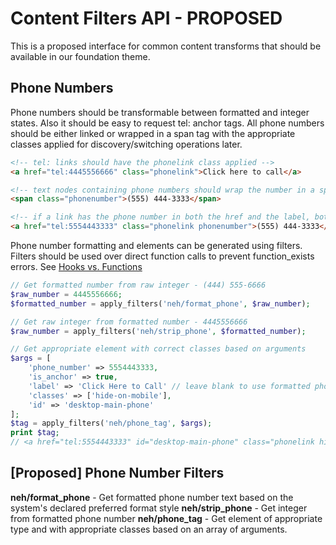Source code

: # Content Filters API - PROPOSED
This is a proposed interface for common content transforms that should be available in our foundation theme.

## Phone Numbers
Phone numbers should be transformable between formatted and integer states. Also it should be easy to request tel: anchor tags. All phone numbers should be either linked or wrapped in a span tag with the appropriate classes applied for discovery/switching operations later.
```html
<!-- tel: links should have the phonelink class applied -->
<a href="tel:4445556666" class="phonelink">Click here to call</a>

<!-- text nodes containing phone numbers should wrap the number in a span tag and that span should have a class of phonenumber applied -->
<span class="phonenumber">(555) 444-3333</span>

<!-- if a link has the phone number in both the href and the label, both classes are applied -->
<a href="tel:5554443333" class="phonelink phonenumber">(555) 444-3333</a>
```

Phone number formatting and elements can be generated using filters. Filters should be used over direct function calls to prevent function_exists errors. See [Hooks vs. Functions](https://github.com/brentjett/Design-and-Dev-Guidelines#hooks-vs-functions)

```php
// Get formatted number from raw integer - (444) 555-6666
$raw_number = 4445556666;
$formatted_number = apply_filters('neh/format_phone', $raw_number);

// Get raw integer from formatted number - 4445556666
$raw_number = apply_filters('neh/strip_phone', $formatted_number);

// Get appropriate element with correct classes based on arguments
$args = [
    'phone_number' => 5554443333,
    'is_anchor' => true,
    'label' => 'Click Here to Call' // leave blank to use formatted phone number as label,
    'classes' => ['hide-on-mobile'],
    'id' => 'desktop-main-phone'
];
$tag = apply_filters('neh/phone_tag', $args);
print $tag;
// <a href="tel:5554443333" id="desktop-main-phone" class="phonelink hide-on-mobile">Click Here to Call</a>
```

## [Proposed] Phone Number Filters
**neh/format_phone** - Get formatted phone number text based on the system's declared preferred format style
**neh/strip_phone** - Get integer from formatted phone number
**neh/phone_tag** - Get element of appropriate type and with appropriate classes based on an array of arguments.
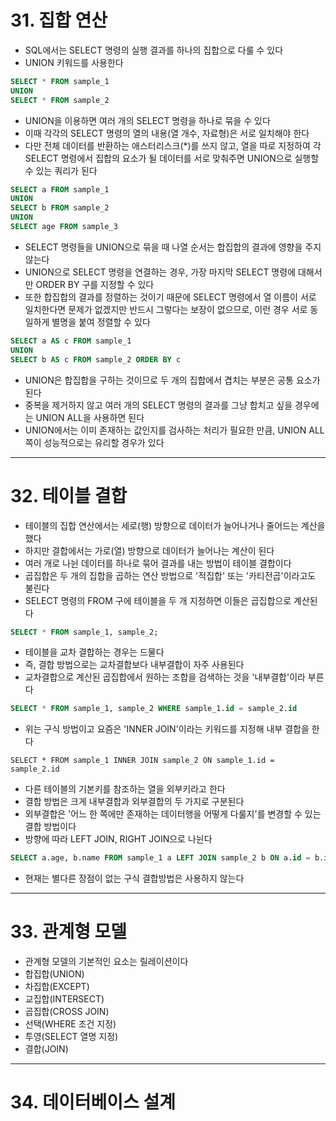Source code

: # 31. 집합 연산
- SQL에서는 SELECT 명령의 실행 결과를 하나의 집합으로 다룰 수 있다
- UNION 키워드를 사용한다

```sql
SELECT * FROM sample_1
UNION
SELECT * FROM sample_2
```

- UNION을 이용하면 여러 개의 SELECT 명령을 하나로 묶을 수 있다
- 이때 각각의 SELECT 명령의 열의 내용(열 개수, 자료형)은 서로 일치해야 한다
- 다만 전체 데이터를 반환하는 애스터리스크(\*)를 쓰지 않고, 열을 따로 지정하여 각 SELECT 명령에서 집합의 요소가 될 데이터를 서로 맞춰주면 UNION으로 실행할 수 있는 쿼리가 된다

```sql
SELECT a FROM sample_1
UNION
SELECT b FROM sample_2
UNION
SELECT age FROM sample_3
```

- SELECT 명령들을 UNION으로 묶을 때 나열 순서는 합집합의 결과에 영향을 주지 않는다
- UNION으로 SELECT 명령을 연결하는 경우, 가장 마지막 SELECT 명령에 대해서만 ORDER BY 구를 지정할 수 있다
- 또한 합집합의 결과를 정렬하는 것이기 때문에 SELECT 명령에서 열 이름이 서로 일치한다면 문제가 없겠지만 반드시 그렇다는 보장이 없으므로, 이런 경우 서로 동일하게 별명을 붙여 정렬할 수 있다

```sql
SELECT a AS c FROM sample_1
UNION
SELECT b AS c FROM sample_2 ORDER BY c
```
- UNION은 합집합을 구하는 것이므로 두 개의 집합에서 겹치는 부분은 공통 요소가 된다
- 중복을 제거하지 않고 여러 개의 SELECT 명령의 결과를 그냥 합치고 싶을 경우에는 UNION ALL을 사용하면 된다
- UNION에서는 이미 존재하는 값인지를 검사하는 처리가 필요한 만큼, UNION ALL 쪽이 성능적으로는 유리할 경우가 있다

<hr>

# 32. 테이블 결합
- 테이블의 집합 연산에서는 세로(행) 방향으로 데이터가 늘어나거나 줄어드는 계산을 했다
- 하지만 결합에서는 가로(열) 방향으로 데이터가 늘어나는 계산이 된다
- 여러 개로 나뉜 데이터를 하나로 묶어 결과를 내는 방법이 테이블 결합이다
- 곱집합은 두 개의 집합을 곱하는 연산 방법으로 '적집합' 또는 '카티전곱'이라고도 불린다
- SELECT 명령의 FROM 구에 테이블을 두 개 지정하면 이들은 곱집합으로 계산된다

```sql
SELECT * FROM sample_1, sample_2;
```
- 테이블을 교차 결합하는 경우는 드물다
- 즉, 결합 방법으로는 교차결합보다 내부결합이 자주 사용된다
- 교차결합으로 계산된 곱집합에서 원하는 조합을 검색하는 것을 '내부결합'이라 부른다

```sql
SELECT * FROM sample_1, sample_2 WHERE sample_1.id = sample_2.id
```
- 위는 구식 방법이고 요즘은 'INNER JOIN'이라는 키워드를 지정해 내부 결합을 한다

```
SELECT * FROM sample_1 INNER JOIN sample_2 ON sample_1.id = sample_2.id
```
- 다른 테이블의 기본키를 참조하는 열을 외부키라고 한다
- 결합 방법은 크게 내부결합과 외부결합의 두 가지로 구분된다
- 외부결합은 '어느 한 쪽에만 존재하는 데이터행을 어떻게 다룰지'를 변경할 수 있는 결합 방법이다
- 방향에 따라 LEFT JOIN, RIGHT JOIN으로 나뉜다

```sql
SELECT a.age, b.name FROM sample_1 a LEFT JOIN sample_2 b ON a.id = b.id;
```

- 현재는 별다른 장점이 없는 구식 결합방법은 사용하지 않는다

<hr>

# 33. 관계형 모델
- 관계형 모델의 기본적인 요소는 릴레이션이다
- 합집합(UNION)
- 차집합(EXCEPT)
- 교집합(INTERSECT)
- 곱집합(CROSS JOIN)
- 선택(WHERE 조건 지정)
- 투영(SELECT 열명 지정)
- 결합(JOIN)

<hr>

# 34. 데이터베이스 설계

## Your goal
Which lines of the material contain the string "based"? List each of them.

## Result below
// Get appropriate element with correct classes based on arguments
**neh/format_phone** - Get formatted phone number text based on the system's declared preferred format style
**neh/phone_tag** - Get element of appropriate type and with appropriate classes based on an array of arguments.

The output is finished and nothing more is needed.